Fresher’s week is certainly the most important use for 0th week, both for students arriving in Oxford and students involved in the various induction activities going on around the city. Since Oxford’s fresher’s week takes place later than that of most other universities, it’s important that a lot of information is provided to new students as quickly as possible so they can get settled and begin studying. The mix of both college and university events and staff and student organisers creates layers of engagement that students can, to an extent, choose their level of participation in. The most important things are compulsory but for the most part, fresher’s week is what you make of it, and it’ll be over in a flash if you’re not careful.

Image: A typical 0th week schedule for new students. Some events are compulsory and others are optional. The week serves as an introduction to college life. Source: St John's College MCR, Oxford.

Who organises freshers’ week?

Most of the fresher’s week activities are left to the colleges, so there are only a few university-wide events. Some subjects may hold introductory lectures during freshers’ week, especially if their term begins with a packed schedule.

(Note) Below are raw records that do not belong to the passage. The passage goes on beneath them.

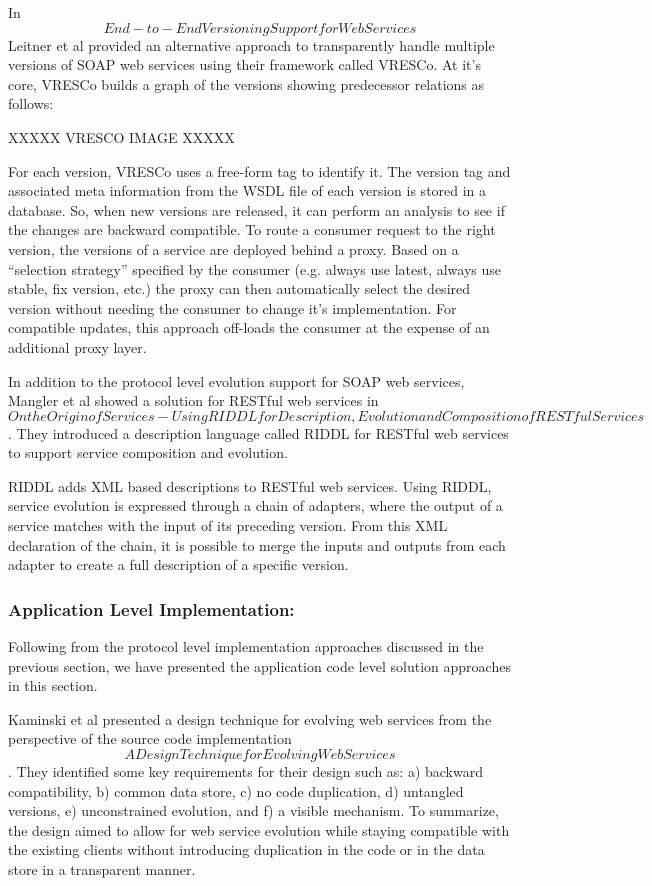 \documentclass[runningheads,a4paper]{llncs}
\begin{document}
In \[End-to-End Versioning Support for Web Services\] Leitner et al provided an alternative approach to transparently handle multiple versions of SOAP web services using their framework called VRESCo. At it’s core, VRESCo builds a graph of the versions showing predecessor relations as follows:

XXXXX VRESCO IMAGE XXXXX

For each version, VRESCo uses a free-form tag to identify it. The version tag and associated meta information from the WSDL file of each version is stored in a database. So, when new versions are released, it can perform an analysis to see if the changes are backward compatible. To route a consumer request to the right version, the versions of a service are deployed behind a proxy. Based on a ``selection strategy'' specified by the consumer (e.g. always use latest, always use stable, fix version, etc.) the proxy can then automatically select the desired version without needing the consumer to change it’s implementation. For compatible updates, this approach off-loads the consumer at the expense of an additional proxy layer.

In addition to the protocol level evolution support for SOAP web services, Mangler et al showed a solution for RESTful web services in \[On the Origin of Services - Using RIDDL for Description, Evolution and Composition of RESTful Services\]. They introduced a description language called RIDDL for RESTful web services to support service composition and evolution.

RIDDL adds XML based descriptions to RESTful web services. Using RIDDL, service evolution is expressed through a chain of adapters, where the output of a service matches with the input of its preceding version. From this XML declaration of the chain, it is possible to merge the inputs and outputs from each adapter to create a full description of a specific version.

\subsubsection{Application Level Implementation:}

Following from the protocol level implementation approaches discussed in the previous section, we have presented the application code level solution approaches in this section.

Kaminski et al presented a design technique for evolving web services from the perspective of the source code implementation \[A Design Technique for Evolving Web Services\]. They identified some key requirements for their design such as: a) backward compatibility, b) common data store, c) no code duplication, d) untangled versions, e) unconstrained evolution, and f) a visible mechanism. To summarize, the design aimed to allow for web service evolution while staying compatible with the existing clients without introducing duplication in the code or in the data store in a transparent manner.
\end{document}
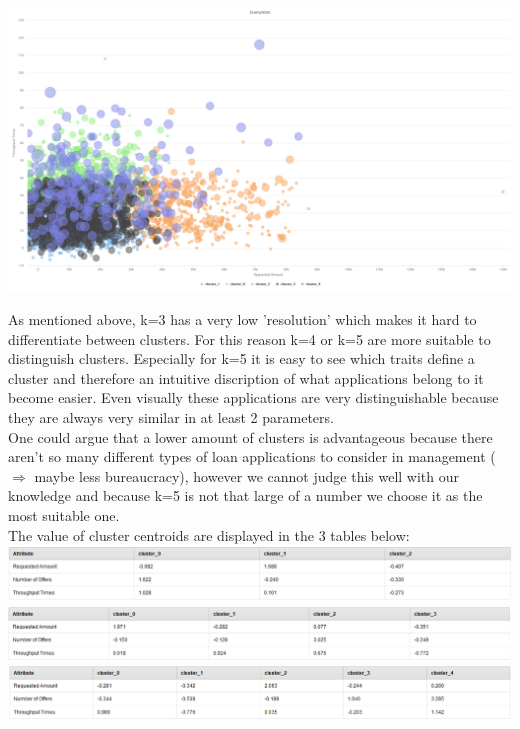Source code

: \documentclass[../../main.tex]{subfiles}
\begin{document}
\includegraphics[width=\textwidth]{img/QUESTION_3a_kmeans_5_offers_amount.png}

As mentioned above, k=3 has a very low 'resolution' which makes it hard to differentiate between clusters. For this reason k=4 or k=5 are more suitable to distinguish clusters. Especially for k=5 it is easy to see which traits define a cluster and therefore an intuitive discription of what applications belong to it become easier. 
Even visually these applications are very distinguishable because they are always very similar in at least 2 parameters.\\
One could argue that a lower amount of clusters is advantageous because there aren't so many different types of loan applications to consider in management ($\Rightarrow$ maybe less bureaucracy), however we cannot judge this well with our knowledge and because k=5 is not that large of a number we choose it as the most suitable one.\\ 

The value of cluster centroids are displayed in the 3 tables below:\\
\includegraphics[width=\textwidth]{img/QUESTION_3a_kmeans_3_centroids.png}
\includegraphics[width=\textwidth]{img/QUESTION_3a_kmeans_4_centroids.png}
\includegraphics[width=\textwidth]{img/QUESTION_3a_kmeans_5_centroids.png}
\end{document}

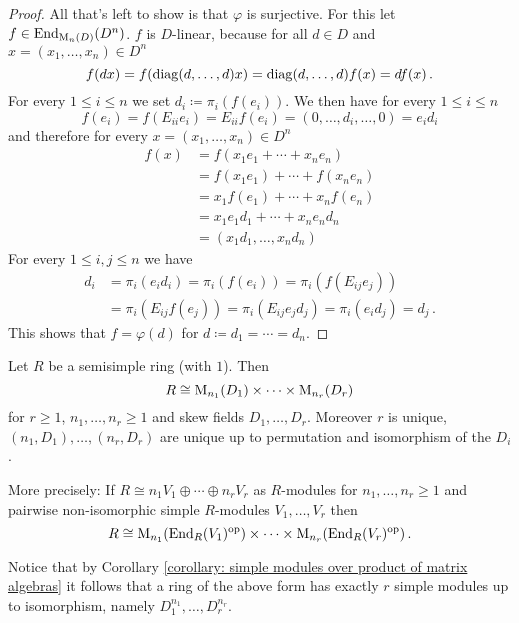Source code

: \begin{proof}
  All that’s left to show is that $\varphi$ is surjective.
  For this let $f \in \operatorname{End}_{\operatorname{M}_n(D)}(D^n)$.
  $f$ is $D$-linear, because for all $d \in D$ and $x = (x_1, \dotsc, x_n) \in D^n$
  \[
      f(dx)
    = f( \operatorname{diag}(d, \dotsc, d) x)
    = \operatorname{diag}(d, \dotsc, d) f(x)
    = d f(x) \,.
  \]
  For every $1 \leq i \leq n$ we set $d_i \coloneqq \pi_i(f(e_i))$.
  We then have for every $1 \leq i \leq n$
  \[
      f(e_i)
    = f(E_{ii} e_i)
    = E_{ii} f(e_i)
    = (0, \dotsc, d_i, \dotsc, 0)
    = e_i d_i 
  \]
  and therefore for every $x = (x_1, \dotsc, x_n) \in D^n$
  \begin{align*}
        f(x)
    &=  f(x_1 e_1 + \dotsb + x_n e_n)       \\
    &=  f(x_1 e_1) + \dotsb + f(x_n e_n)    \\
    &=  x_1 f(e_1) + \dotsb + x_n f(e_n)    \\
    &=  x_1 e_1 d_1 + \dotsb + x_n e_n d_n  \\
    &=  (x_1 d_1, \dotsc, x_n d_n)
  \end{align*}
  For every $1 \leq i,j \leq n$ we have
  \begin{align*}
        d_i
    &=  \pi_i(e_i d_i)
     =  \pi_i(f(e_i))
     =  \pi_i(f(E_{ij} e_j)) \\
    &=  \pi_i(E_{ij} f(e_j))
     =  \pi_i(E_{ij} e_j d_j)
     =  \pi_i(e_i d_j)
     =  d_j \,.
  \end{align*}   
  This shows that $f = \varphi(d)$ for $d \coloneqq d_1 = \dotsb = d_n$.
\end{proof}


\begin{theorem}
  Let $R$ be a semisimple ring (with $1$). Then
  \[
    R \cong \operatorname{M}_{n_1}(D_1) \times \dotsb \times  \operatorname{M}_{n_r}(D_r)
  \]
  for $r \geq 1$, $n_1, \dotsc, n_r \geq 1$ and skew fields $D_1, \dotsc, D_r$.
  Moreover $r$ is unique, $(n_1,D_1), \dotsc, (n_r,D_r)$ are unique up to permutation and isomorphism of the $D_i$.
  
  More precisely:
  If $R \cong n_1 V_1 \oplus \dotsb \oplus n_r V_r$ as $R$-modules for $n_1, \dotsc, n_r \geq 1$ and pairwise non-isomorphic simple $R$-modules $V_1, \dotsc, V_r$ then
  \[
    R \cong \operatorname{M}_{n_1}(\operatorname{End}_R(V_1)^{\mathrm{op}}) \times \dotsb \times \operatorname{M}_{n_r}(\operatorname{End}_R(V_r)^{\mathrm{op}}) \,.
  \]
\end{theorem}


Notice that by Corollary \ref{corollary: simple modules over product of matrix algebras} it follows that a ring of the above form has exactly $r$ simple modules up to isomorphism, namely $D_1^{n_1}, \dotsc, D_r^{n_r}$.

What happens during freshers’ week?

It is common for students to be set homework during freshers’ week at Oxford, though for the most part, it is a time for students to take part in non-academic activities. The most significant uni-wide event is the Fresher’s Fair, which is typically held over two days in University Parks. This is where all the university-wide societies at Oxford advertise themselves to freshers to incentivise them to join up. It’s always a good idea to attend this to get an idea of what’s on offer, even if you don’t really know what societies you would want to get involved in. At the very least, you can usually walk away with a lot of freebies: pens, tote bags, bookmarks, and even pizza.

Why does 0th week exist?

Noughth week allows you get acclimatised to Oxford’s unique ways of doing things before full term begins. Within the wider context of the Oxford term, noughth week is a grace period of sorts before the serious academic work sets in. Still, it can be a very overwhelming experience with so many events going on in places you haven’t been to before. It’s valuable to have time to be introduced to the student life at Oxford before the academic work sets in.

Image: Students line up to take a matriculation photo during 0th week at Keble College, Oxford.

What happens during 0th week for other students?

Noughth week becomes a lot less eventful after your fresher’s week but there’s still important things taking place for older students that are often compulsory.

The most significant of these is College Collections, which are mock exams based on whatever paper(s) you studied during the previous term. Students will always have collections in noughth week unless they took public exams at the end of the previous term.

Are Oxford collections important?

Collections don’t affect your progression throughout university and are more a check of your understanding than a serious assessment. However, they do make sure that you get straight back into the academic rigours of Oxford life as soon as you return. Most colleges hold their collections on the Friday and Saturday of noughth week, and as such all students are expected to be back in Oxford by Thursday of noughth week so they are back in time to take them. They are usually marked by whoever taught you for that paper in the previous term and are returned to you halfway through term in fourth week. Many colleges offer incentives for achieving high marks in collections, such as book vouchers to Blackwell’s, Oxford’s famous bookshop.

Although collections can be stressful and students are expected to revise for them during their vacation, they don’t formally affect your academic standing at the university. Instead, they are meant to get you used to Oxford exams in preparation for the real thing. Collections also incentivise you to build up your knowledge and critical thinking skills after the lethargy of a long holiday.